§ **About this task**:
Your task is to copy each line of the listing that contains the word "Joyce".

§ **Data shown**:
+++

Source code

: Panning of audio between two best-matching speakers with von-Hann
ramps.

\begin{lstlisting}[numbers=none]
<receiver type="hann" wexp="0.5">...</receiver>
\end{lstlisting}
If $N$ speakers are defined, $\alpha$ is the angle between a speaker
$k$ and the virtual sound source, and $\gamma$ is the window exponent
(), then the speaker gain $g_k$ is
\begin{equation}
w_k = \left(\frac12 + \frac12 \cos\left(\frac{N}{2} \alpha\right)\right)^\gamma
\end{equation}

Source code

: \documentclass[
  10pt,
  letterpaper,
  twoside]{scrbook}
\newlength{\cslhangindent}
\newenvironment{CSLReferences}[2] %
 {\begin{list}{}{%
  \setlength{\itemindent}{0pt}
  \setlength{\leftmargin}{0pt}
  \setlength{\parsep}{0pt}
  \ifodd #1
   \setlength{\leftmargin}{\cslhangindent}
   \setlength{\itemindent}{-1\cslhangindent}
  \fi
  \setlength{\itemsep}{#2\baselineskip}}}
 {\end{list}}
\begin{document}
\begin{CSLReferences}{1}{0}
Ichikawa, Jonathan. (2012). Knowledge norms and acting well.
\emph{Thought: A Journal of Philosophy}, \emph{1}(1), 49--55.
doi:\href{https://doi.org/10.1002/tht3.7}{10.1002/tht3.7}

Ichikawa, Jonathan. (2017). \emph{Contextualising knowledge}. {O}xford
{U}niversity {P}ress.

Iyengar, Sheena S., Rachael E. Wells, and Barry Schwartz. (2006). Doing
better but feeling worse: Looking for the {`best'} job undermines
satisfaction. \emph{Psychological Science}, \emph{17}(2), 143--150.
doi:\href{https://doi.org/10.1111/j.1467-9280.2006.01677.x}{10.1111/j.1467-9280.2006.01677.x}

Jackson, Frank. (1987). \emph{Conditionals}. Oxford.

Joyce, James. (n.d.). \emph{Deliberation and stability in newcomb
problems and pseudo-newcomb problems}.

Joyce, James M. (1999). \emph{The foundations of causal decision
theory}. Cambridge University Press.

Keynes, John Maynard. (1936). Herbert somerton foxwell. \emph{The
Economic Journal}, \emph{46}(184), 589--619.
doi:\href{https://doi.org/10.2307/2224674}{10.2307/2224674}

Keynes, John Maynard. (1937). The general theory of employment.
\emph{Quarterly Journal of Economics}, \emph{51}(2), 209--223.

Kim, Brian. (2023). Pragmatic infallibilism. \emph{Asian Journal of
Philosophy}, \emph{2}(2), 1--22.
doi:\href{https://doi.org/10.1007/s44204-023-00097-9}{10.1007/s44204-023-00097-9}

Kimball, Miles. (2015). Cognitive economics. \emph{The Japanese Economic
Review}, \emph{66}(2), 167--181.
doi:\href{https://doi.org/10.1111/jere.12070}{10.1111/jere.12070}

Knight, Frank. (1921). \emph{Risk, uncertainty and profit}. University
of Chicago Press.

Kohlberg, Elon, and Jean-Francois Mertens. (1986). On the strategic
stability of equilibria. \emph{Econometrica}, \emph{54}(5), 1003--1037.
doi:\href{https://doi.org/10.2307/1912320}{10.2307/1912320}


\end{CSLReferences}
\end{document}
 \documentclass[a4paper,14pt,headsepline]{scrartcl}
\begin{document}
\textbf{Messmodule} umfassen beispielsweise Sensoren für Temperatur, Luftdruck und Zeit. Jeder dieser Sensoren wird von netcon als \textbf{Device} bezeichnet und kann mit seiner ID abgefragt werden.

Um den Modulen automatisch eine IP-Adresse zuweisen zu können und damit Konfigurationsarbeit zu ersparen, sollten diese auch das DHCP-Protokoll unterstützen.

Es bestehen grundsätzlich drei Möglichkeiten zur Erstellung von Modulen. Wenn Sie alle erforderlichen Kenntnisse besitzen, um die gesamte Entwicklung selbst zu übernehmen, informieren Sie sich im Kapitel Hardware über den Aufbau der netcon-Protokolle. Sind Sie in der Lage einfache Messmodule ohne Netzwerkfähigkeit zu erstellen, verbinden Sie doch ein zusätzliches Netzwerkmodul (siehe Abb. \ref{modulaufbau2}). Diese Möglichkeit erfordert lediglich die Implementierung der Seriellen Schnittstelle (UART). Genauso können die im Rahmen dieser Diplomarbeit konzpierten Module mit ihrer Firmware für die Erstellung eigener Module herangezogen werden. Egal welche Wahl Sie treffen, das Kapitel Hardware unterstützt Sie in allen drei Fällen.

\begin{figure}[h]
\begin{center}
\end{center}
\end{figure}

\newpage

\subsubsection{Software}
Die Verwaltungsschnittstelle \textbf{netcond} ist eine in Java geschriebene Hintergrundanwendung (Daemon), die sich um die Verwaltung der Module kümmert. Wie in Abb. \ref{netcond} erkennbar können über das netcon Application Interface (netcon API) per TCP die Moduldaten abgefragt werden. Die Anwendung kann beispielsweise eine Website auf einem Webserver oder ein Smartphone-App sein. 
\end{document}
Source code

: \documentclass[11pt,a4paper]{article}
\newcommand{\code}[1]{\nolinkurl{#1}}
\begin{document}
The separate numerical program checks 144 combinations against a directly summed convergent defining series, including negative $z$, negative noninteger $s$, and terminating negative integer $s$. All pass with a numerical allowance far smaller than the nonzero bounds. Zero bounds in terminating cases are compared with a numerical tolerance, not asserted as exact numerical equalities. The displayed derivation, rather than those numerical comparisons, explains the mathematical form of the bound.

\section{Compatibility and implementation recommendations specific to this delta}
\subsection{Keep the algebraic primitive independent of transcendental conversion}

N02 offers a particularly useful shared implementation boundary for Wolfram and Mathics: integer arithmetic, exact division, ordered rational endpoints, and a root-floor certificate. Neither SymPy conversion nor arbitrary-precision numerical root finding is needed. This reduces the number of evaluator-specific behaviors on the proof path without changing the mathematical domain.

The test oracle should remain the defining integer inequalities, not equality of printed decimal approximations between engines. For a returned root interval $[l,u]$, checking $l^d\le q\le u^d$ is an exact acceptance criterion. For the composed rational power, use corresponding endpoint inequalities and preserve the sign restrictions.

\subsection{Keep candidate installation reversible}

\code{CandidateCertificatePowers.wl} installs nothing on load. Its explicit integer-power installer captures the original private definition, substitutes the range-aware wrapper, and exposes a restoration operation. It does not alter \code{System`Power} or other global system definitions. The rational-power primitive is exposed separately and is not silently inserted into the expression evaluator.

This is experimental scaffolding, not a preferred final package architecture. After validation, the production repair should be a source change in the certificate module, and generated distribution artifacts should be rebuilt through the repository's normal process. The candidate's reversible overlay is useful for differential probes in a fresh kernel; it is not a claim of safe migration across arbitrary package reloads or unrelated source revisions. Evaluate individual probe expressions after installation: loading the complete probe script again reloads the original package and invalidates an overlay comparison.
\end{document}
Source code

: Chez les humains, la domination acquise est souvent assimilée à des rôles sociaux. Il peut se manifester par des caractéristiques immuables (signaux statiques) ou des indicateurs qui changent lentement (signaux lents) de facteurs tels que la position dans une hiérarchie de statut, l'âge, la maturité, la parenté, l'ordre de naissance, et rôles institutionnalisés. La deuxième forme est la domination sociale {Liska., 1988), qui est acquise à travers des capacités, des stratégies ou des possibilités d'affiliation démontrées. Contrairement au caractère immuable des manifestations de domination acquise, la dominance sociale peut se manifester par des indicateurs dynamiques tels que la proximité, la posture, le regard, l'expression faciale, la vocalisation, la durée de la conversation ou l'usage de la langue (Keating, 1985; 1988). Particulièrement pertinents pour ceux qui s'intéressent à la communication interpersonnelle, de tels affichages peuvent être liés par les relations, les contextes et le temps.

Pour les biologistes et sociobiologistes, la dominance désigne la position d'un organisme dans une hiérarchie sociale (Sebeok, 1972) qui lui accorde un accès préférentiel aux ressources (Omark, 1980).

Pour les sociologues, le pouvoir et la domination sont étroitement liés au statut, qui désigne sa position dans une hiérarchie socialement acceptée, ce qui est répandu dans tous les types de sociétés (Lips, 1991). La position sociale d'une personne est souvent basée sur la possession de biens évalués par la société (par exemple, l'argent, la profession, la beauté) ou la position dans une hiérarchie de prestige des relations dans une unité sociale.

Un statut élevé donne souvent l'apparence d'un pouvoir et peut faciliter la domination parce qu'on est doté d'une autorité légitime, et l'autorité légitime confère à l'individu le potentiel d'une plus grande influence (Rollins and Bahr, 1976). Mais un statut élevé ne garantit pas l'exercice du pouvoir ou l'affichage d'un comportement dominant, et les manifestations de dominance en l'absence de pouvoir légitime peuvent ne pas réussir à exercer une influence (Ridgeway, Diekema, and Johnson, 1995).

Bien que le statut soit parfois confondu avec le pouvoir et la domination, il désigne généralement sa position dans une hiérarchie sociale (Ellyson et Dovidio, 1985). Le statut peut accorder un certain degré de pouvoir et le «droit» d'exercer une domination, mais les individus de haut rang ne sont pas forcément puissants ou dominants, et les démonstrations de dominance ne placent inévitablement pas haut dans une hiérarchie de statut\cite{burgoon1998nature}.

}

+++

§ **Finished exercise**:
Joyce, James. (n.d.). \emph{Deliberation and stability in newcomb
Joyce, James M. (1999). \emph{The foundations of causal decision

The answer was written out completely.